Deep Residual Learning for Image Recognition (ResNet)

主要内容
代码

He K, Zhang X, Ren S, et al. Deep Residual Learning for Image Recognition[C]. computer vision and pattern recognition, 2016: 770-778.

@article{he2016deep,

title={Deep Residual Learning for Image Recognition},

author={He, Kaiming and Zhang, Xiangyu and Ren, Shaoqing and Sun, Jian},

pages={770--778},

year={2016}}

主要内容

深度一直是CNN很重要的一个点, 作者发现, 当仅仅增加层数不一定会带来优势, 甚至会误差会加大, 而且这个误差并非是过拟合导致的.

设输入为\(x\), 一般的网络的输出可以表示为\(\mathcal{H}(x)\), 作者考虑的是

\[\tag{1}
\mathcal{F}(x):=\mathcal{H}(x)-x.
\]

实际上看到这里是有困惑的, 为什么\(\mathcal{H}(x)-x\)是成立的? 这不就意味着网络的输出和输入是同样大小的? 那还怎么分类.

从上面的图中可以看到, 其实\(\mathcal{H}(x)\)并非是整个网络的输出, 而是某些层的输出，图中每俩个层就会进行一次残差的操作. 所以用网络去学习\(\mathcal{F}(x)\), 能够把前者的信息更好的传递下去. 就像作者说的, 如果前面部分的层能够很好的完成任务, 后面的层只需要称为恒等映射就行了. 但是恒等映射不一定能够被很好的逼近, 这将导致网络加深反而误差变大, 但是如果改成学习残差就很容易了, 因为后面的层只需要将权重设置为0，那么后面每一块的输出都会是\(x\)(为某一层的输出), 这至少能够保证深度加深结果不会变坏.

当然还有最后一个问题, \(x\)的大小终究是要变化的, 所以我们没法保证\(\mathcal{F}(x)\)和\(x\)的尺寸是一致的, 一种解决办法是增加一个线性映射

\[\tag{2}
\mathcal{F}(x)+W_s x,
\]

代码里用的便是1x1的卷积核, 或者也可以通过补零来实现.

代码

"""

Resnet34训练于CIFAR10

epoches=1000

lr=0.01 论文中0.1开始  试了以下梯度炸了 可能是网络结构的原因

momentum=0.9

weight_decay=0.0001

"""

import torch

import torch.nn as nn

import torchvision

import torchvision.transforms as transforms

import numpy as np

import os

class Residualblock(nn.Module):

    def __init__(self, in_channels, out_channels,

                 stride=1, shortcut=None):

        super(Residualblock, self).__init__()

        self.longway = nn.Sequential(

            nn.Conv2d(in_channels, out_channels, 3, stride, 1),

            nn.BatchNorm2d(out_channels),

            nn.ReLU(inplace=True),

            nn.Conv2d(out_channels, out_channels, 3, 1, 1),

            nn.BatchNorm2d(out_channels),

            nn.ReLU(inplace=True)

        )

        self.shortway = shortcut

    def forward(self, x):

        residual = self.longway(x)

        identity = x if self.shortway is None else self.shortway(x)

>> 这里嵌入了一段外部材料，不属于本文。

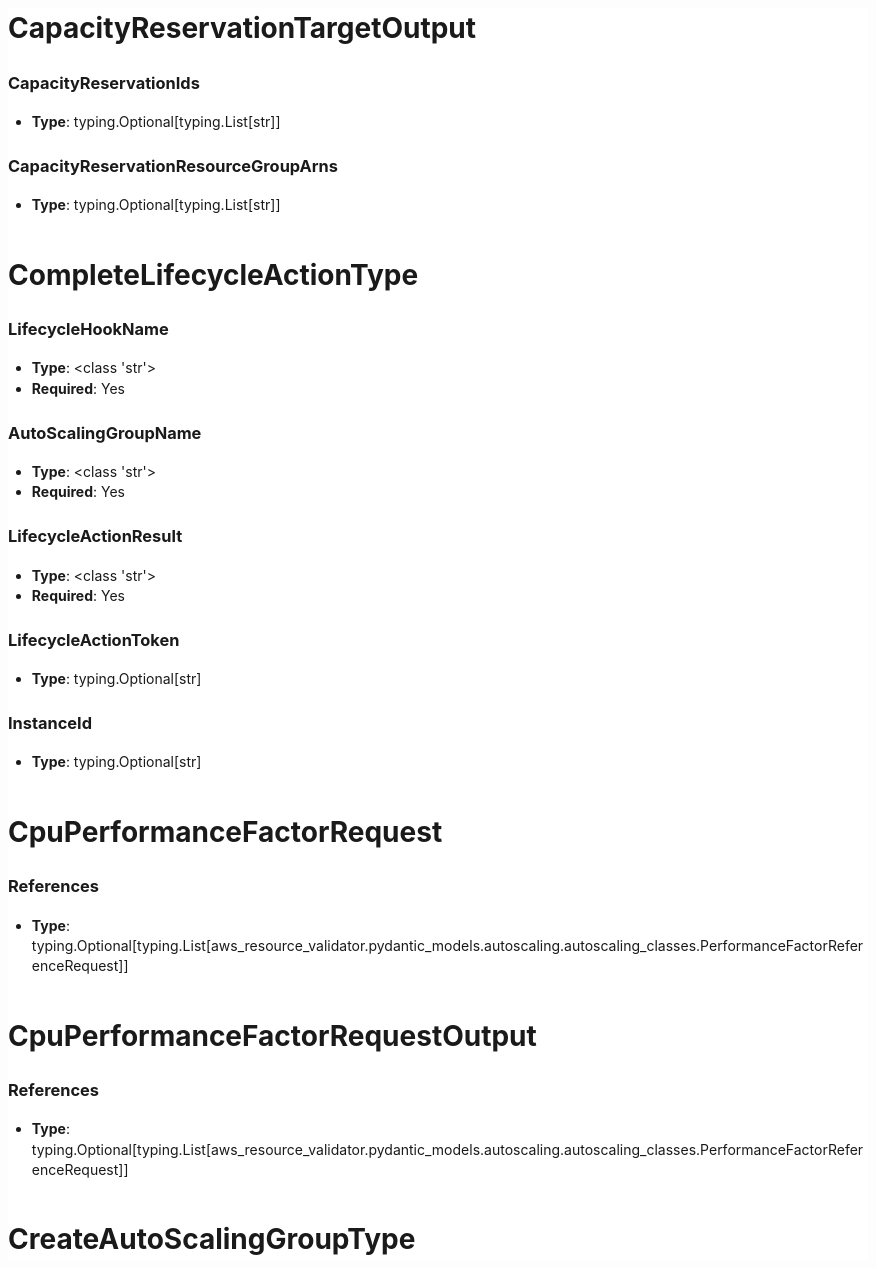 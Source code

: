 # CapacityReservationTargetOutput

### CapacityReservationIds
- **Type**: typing.Optional[typing.List[str]]

### CapacityReservationResourceGroupArns
- **Type**: typing.Optional[typing.List[str]]


# CompleteLifecycleActionType

### LifecycleHookName
- **Type**: <class 'str'>
- **Required**: Yes

### AutoScalingGroupName
- **Type**: <class 'str'>
- **Required**: Yes

### LifecycleActionResult
- **Type**: <class 'str'>
- **Required**: Yes

### LifecycleActionToken
- **Type**: typing.Optional[str]

### InstanceId
- **Type**: typing.Optional[str]


# CpuPerformanceFactorRequest

### References
- **Type**: typing.Optional[typing.List[aws_resource_validator.pydantic_models.autoscaling.autoscaling_classes.PerformanceFactorReferenceRequest]]


# CpuPerformanceFactorRequestOutput

### References
- **Type**: typing.Optional[typing.List[aws_resource_validator.pydantic_models.autoscaling.autoscaling_classes.PerformanceFactorReferenceRequest]]


# CreateAutoScalingGroupType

        return nn.functional.relu(identity + residual)

class ResNet(nn.Module):

    def __init__(self, out_size=10, layers=None):

        """

        :param out_size: 输出的类的数量

        :param layers:  每组有多少块 说不清 回看论文

        """

        super(ResNet, self).__init__()

        if layers is None:

            layers = (2, 3, 5, 2)

        self.conv1 = nn.Sequential(

            nn.Conv2d(3, 64, 7, 2, 3),

            nn.BatchNorm2d(64),

            nn.ReLU(inplace=True),

            nn.MaxPool2d(3, 2, 1)

        )

        self.layer1 = self._make_layer(64, 64, layers[0])

        self.layer2 = self._make_layer(64, 128, layers[1], 2)

        self.layer3 = self._make_layer(128, 256, layers[2], 2)

        self.layer4 = self._make_layer(256, 512, layers[3], 2)

        #ada_avg: 将输入(N, C, H, W) -> (N, C, H*, W*)

        #下面H*, W* = 1, 1

        self.avg_pool = nn.AdaptiveAvgPool2d((1, 1))

        self.fc = nn.Linear(512, out_size)

        #直接从pytorch源码中搬来的初始化

        for m in self.modules():

            if isinstance(m, nn.Conv2d):

                nn.init.kaiming_normal_(m.weight, mode='fan_out', nonlinearity='relu')

            elif isinstance(m, (nn.BatchNorm2d, nn.GroupNorm)):

                nn.init.constant_(m.weight, 1)

                nn.init.constant_(m.bias, 0)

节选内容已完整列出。